Local author Lynne Cairns is bringing the raw spirit of Western Australia’s gold rush days back to life with her new historical novel, Gold Town, set for release in April 2025.
Cairns, a Thornlie author with deep roots in WA history, draws on personal family stories and years of research to tell the gripping tale of Nora Patterson, a woman who travels across the country to find her husband in the wild shanty town of 1895 Kalgoorlie.
“My ancestors came to WA during the gold rush and my parents grew up on the WA goldfields, so I heard a lot about the period when I was young,” Cairns said.
“Fresh water could be rarer than gold, and my grandfather’s uncle was one of the men who died of thirst in the near-desert conditions.”
In her book, Cairns introduces readers to Nora Patterson, a resilient and determined woman who becomes the heart of this story set in the 1890s WA goldfields.
Nora’s journey, over 3,000 kilometres from Melbourne to Fremantle, and hundreds more into the goldfields, is a physical and emotional odyssey. But when she arrives in Hannans (now Kalgoorlie), her husband is nowhere to be found.
Alone and broke, Nora is soon caught in the harsh reality of frontier life, where danger comes not just from the brutal landscape, but from the imbalance of hundreds of men and very few women.
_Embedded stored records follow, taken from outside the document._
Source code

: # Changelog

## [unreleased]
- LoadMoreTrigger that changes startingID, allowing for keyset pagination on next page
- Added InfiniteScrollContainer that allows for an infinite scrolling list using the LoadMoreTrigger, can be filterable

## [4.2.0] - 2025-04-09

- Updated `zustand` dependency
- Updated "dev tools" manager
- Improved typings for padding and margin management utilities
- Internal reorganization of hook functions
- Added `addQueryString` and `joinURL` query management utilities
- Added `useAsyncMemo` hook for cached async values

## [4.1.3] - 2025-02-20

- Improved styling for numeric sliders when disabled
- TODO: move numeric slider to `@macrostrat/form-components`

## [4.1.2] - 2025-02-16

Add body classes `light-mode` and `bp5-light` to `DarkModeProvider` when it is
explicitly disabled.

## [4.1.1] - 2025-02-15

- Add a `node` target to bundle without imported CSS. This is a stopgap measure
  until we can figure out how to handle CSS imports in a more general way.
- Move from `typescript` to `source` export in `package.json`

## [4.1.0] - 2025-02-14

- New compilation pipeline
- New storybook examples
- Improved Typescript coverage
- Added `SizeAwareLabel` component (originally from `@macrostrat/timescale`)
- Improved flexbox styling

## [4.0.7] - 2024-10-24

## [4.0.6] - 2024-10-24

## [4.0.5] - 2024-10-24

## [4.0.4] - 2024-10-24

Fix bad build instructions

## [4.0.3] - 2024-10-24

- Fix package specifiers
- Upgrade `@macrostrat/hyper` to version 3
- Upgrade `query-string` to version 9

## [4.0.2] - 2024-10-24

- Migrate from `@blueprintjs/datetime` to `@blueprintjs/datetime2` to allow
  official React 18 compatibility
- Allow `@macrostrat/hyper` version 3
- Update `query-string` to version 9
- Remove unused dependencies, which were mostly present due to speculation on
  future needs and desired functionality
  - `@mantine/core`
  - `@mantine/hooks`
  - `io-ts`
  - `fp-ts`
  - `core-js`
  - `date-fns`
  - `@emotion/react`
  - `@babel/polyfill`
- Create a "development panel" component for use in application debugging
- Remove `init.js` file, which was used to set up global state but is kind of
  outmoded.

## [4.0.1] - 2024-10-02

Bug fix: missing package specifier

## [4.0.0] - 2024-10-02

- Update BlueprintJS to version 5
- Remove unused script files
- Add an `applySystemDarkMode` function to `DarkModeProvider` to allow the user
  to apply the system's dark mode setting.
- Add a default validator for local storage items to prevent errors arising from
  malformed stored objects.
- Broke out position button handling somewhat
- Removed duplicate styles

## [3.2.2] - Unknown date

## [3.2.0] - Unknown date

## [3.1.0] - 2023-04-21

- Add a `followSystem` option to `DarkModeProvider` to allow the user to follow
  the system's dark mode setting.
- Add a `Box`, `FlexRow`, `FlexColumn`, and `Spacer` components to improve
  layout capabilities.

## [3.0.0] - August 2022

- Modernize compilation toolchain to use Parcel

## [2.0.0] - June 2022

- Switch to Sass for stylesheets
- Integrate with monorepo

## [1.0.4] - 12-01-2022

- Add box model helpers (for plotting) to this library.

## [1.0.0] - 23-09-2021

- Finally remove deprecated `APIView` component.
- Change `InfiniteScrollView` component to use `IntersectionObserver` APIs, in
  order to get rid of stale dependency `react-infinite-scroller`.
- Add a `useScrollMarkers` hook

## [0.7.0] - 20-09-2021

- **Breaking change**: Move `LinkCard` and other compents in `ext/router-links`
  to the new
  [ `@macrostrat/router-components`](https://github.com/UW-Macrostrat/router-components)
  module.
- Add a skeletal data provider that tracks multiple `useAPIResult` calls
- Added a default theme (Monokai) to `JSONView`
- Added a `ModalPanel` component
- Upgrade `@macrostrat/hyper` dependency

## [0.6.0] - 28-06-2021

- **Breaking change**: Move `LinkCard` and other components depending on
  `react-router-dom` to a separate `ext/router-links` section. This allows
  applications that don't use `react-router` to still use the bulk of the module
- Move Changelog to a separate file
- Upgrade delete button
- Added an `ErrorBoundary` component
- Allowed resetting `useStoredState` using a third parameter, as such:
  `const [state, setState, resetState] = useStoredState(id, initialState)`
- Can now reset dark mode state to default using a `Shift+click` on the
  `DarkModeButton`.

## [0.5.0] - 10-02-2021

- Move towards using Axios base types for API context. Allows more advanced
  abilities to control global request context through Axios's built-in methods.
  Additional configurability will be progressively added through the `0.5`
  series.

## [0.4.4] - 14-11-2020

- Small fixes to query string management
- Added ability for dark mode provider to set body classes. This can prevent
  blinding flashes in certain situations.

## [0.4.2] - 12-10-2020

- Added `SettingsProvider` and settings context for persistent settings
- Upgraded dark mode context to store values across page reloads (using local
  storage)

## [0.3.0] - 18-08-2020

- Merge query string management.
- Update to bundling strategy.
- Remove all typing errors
“For a woman, obviously the presence of hundreds of men was an ever-present danger, as Nora finds out,” Cairns explained. “Illness, poor medical help, and potent or useless medicines added to the struggle.”
Inspired by her background as a social historian and a lifelong love of WA stories, Cairns said her protagonist represents the strength of real women who helped build early Australia.
“Nora represents the courageous and resilient women, like my ancestors, who helped settle Australia’s wild places,” she said. “We see them in old photographs wearing long skirts and high-necked blouses, standing by the tents and hessian shacks they helped to build.”
While the story is fiction, it’s firmly grounded in history. Cairns used Trove, the National Library of Australia’s online newspaper archive, to uncover forgotten details of everyday life in the 1890s.
“I found the old newspapers a wonderful resource,” she said. “They gave insight into people’s lives that never made it into the history books.”
A former Fremantle maritime historian, Cairns is also known for Secret Fleets, a nonfiction account of WWII submarine operations, and for co-authoring Unfinished Voyages, a book on WA shipwrecks.
In addition to writing, Cairns paints and once played the bagpipes. “The occasional artist or Scottish musician sneaks into my writing,” she added.
Cairns hopes Gold Town resonates especially with readers.
“I hope it encourages people, particularly young women, to realise that we’re capable of surviving and having meaningful lives without the comforts of modern life,” she said. “I’ve known women, like my own mum, who lived through tough times but kept their courage and sense of humour.”